◆ **Records supplied**:
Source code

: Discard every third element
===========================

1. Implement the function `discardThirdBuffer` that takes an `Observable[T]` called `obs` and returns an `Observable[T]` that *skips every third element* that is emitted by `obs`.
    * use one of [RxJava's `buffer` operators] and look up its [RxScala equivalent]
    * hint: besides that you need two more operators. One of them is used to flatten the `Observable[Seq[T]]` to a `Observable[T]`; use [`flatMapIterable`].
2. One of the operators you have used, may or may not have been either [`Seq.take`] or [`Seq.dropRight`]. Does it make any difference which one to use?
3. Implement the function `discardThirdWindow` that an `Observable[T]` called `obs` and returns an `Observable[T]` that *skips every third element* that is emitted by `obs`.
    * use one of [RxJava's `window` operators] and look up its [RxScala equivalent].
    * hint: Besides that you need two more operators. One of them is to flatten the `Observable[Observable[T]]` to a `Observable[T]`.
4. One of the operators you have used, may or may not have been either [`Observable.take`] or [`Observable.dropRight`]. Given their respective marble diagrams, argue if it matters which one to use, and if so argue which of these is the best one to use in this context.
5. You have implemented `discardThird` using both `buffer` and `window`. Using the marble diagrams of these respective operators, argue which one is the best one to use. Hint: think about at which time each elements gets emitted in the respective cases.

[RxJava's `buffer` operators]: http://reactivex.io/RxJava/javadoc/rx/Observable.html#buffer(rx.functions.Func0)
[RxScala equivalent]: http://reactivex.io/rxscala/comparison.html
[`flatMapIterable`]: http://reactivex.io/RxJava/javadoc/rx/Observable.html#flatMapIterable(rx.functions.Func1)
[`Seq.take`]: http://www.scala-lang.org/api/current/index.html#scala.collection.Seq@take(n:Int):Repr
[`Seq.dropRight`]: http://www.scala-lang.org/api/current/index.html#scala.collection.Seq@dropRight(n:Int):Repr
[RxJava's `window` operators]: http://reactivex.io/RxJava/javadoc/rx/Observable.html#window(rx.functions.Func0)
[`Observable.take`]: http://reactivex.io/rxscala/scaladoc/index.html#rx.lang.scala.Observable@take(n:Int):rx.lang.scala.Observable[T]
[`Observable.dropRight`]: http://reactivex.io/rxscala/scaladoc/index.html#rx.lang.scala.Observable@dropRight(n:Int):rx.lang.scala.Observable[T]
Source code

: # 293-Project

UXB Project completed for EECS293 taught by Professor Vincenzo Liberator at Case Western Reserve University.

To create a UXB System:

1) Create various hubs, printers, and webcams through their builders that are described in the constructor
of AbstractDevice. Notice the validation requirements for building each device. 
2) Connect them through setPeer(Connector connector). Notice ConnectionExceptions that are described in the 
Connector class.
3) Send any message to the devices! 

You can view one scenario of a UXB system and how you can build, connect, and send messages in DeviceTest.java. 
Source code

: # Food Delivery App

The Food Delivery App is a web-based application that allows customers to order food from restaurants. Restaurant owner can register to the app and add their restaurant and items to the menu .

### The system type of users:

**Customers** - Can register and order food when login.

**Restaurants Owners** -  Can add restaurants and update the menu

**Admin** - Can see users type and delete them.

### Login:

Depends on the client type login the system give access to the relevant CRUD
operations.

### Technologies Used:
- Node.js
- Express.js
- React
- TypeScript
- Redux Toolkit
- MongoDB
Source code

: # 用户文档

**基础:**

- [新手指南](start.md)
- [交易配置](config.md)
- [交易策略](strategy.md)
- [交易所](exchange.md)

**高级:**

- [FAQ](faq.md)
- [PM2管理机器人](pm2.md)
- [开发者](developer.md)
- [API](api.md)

◆ **Task directions**:
Taking every line of the records above into account, tally those that contain "flatten" and give only the total.

◆ **Your solution**:
2